16 探検隊ならではの事情
結局、滝壺の洞窟の洞窟は未開のダンジョンではないということがわかった。というのも、プクリン本人が若い時に既に踏破済みだということだったらしい。(プクリンは今でも若いように見えるのだが)
あの夢に見えたシルエットはプクリンだったのだ。にしても、俺と違ってノーヒントで滝に突っ込み、宝石を押して仕掛けを作動させるなど、プクリンは並大抵の知識と勘ではないということが、今回の探検でわかった。
「いや〜しかし…最近暑いですな〜…」
「うん…私体毛多い種族だから余計に…」
季節は夏である。商店でも少しお冷や氷が10Pの安値で売られている。これが良く売れているらしいのだ。

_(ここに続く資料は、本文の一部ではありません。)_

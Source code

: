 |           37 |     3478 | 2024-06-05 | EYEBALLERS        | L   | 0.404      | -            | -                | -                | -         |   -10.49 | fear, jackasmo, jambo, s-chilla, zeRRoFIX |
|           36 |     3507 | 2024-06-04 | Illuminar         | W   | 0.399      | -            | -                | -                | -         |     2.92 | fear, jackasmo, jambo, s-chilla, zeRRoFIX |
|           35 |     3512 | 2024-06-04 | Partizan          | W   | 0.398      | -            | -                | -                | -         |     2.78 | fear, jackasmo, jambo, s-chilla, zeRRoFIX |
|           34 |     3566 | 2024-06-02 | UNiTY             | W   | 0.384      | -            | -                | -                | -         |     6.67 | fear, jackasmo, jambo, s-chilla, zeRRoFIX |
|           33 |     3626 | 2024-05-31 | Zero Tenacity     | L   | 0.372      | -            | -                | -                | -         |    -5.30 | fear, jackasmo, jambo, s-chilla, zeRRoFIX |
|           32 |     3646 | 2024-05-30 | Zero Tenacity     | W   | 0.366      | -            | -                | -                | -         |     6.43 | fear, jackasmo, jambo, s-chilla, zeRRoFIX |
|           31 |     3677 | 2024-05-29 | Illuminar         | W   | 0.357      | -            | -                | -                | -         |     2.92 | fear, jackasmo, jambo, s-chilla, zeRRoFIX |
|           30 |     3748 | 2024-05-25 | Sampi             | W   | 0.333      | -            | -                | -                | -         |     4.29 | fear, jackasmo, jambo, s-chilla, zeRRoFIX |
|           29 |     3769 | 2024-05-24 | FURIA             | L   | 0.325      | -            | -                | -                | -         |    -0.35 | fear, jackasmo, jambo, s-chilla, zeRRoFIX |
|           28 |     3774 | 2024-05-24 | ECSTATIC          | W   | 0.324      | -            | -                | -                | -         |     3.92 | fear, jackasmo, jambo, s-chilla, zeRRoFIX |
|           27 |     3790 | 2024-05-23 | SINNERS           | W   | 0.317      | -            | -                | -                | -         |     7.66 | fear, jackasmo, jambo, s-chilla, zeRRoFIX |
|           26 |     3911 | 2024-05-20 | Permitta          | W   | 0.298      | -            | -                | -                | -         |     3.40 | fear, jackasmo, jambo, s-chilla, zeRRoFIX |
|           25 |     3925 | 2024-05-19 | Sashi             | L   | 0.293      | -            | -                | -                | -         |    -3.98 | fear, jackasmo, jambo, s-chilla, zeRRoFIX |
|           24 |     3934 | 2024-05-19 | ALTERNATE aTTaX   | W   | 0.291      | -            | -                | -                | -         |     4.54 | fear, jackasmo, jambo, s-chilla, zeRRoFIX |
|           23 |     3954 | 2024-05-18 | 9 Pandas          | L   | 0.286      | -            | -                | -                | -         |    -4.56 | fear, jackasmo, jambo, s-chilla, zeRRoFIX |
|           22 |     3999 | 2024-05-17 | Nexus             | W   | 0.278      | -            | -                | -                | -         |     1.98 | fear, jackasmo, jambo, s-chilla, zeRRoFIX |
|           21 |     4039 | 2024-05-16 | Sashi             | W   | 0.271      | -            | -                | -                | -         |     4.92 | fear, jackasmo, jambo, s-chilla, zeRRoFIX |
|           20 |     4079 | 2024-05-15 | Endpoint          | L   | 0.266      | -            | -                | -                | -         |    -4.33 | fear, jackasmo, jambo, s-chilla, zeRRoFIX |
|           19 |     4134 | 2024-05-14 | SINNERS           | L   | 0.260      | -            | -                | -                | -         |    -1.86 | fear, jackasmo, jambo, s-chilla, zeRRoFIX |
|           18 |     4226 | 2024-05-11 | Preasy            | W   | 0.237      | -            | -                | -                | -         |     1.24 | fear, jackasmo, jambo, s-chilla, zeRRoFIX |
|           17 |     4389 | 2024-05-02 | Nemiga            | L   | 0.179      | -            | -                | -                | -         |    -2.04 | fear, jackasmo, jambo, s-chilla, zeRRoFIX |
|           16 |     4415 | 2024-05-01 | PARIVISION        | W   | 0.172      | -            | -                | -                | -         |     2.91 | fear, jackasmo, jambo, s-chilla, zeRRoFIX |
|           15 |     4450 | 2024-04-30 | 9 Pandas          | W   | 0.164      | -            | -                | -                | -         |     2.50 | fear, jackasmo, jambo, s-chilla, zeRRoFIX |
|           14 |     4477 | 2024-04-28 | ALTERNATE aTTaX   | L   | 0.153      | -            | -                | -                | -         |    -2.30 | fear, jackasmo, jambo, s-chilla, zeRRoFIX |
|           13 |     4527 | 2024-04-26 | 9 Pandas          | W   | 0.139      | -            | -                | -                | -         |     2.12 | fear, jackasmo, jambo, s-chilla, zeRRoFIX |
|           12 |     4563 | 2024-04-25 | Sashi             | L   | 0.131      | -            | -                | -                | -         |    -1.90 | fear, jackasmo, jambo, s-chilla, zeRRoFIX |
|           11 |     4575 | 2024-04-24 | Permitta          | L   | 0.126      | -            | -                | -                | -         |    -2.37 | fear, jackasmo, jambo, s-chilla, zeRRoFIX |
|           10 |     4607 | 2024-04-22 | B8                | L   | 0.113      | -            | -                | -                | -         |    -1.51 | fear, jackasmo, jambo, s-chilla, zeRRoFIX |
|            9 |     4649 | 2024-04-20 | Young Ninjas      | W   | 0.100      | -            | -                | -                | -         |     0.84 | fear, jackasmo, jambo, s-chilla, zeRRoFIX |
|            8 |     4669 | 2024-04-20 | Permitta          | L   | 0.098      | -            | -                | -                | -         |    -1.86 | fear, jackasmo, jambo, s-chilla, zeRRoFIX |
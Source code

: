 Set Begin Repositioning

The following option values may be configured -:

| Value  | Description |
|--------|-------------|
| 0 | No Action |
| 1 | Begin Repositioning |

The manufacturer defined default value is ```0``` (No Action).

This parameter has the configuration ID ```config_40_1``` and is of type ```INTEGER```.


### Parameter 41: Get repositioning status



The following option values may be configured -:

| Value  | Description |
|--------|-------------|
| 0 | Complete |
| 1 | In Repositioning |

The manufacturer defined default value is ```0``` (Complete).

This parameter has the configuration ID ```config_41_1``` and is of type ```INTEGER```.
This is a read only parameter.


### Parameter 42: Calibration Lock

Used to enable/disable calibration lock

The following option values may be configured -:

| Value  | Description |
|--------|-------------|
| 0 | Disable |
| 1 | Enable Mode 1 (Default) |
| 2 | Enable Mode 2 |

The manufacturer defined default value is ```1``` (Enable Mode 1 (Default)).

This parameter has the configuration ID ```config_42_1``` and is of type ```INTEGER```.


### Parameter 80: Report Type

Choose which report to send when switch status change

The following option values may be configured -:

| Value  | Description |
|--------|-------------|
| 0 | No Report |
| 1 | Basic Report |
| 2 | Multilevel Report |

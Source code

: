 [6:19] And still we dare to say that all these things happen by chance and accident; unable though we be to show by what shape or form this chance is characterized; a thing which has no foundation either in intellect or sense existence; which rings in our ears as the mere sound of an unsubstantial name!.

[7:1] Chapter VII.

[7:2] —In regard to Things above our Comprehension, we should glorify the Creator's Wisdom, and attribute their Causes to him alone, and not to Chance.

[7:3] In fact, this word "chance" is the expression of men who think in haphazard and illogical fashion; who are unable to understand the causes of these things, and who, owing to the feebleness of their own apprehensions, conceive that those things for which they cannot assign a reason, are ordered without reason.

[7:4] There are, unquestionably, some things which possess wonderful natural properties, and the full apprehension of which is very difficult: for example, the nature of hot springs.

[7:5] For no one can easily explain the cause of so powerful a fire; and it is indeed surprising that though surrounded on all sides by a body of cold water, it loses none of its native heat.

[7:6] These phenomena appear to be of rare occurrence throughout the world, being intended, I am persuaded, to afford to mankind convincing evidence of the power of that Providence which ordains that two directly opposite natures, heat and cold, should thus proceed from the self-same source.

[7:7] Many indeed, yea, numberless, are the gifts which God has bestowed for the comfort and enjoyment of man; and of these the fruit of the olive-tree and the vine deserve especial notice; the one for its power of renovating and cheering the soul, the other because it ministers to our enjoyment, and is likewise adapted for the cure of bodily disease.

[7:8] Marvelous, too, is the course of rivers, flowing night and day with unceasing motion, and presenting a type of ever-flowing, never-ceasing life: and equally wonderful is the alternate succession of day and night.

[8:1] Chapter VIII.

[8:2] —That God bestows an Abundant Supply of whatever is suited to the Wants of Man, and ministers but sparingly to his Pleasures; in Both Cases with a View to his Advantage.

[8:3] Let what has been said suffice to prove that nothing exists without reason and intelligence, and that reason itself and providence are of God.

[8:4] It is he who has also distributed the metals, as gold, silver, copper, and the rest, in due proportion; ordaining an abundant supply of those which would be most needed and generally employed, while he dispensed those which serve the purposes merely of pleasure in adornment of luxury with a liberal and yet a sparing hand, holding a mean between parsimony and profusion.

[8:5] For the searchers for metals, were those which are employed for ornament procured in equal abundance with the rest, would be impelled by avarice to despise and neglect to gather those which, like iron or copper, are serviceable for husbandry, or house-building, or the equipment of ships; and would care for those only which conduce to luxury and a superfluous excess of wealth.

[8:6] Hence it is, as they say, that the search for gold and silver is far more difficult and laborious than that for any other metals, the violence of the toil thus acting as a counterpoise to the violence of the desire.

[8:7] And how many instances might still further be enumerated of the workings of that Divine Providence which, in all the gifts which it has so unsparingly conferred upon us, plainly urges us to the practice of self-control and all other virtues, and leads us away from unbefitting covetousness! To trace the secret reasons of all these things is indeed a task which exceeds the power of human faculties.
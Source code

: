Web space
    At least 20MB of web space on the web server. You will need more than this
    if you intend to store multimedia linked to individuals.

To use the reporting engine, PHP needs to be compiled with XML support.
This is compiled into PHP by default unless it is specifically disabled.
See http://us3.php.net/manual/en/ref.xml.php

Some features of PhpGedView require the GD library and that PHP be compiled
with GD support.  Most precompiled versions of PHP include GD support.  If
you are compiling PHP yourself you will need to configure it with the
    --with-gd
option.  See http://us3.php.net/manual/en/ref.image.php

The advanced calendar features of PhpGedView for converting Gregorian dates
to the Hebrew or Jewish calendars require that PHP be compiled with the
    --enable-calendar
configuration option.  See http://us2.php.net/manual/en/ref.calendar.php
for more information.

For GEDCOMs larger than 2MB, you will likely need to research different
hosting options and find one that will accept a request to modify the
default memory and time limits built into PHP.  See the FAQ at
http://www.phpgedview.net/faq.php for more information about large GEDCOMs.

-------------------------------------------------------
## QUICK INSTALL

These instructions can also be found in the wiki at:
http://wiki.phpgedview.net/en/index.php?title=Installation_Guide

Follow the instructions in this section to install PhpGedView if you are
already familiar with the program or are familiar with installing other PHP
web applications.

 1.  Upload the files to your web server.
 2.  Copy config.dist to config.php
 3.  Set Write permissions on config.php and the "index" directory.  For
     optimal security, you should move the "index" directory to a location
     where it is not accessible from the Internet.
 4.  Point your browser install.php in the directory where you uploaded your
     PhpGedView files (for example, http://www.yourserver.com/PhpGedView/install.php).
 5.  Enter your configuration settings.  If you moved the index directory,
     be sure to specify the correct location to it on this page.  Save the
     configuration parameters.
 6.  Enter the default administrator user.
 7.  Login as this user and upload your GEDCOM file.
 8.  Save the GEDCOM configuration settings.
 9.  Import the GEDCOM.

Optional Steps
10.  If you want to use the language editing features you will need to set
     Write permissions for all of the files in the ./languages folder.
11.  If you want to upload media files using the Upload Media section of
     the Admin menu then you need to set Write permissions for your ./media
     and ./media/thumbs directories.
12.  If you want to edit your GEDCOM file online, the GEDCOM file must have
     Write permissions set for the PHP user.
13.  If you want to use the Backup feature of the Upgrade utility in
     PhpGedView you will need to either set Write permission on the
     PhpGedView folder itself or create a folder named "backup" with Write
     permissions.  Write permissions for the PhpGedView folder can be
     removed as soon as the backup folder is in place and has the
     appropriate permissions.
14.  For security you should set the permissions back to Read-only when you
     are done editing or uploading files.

上空雲一片もない、正に快晴。正直今日一日ぐらい休みたいという思いがあった。しかも今日の依頼の場所が『トゲトゲ山』で、まともに涼しい場所がない地獄の場所へ行こうとしてるのであった。
「…依頼場所変えない?今日はさすがにしんどいぞ…」
「トゲトゲ山以外のダンジョン、敵弱いんだもん。滝壺の洞窟に行くにしても、毎回あの滝に突っ込んでいくのはそれはそれでしんどいんだよ?」
「…そりゃそうだけどさ…」
言い返す言葉がなかなか見当たらない。ぐちぐち言い合っていると、キマワリの『サフラ』がやってきた。
「あら!これから探検ですの?」
「あ、サフラ先輩。ちょっと依頼場所で揉めてましてね…」
サフラは見た目と性格に反し、ギルドの弟子の中でもずば抜けた戦闘能力を持つ。あのルナでも「あの人は別格」というぐらいなのだから、並の探検家とは違うということがわかる。それで、俺たちはサフラ先輩にはしっかり敬語を使おうということにしている。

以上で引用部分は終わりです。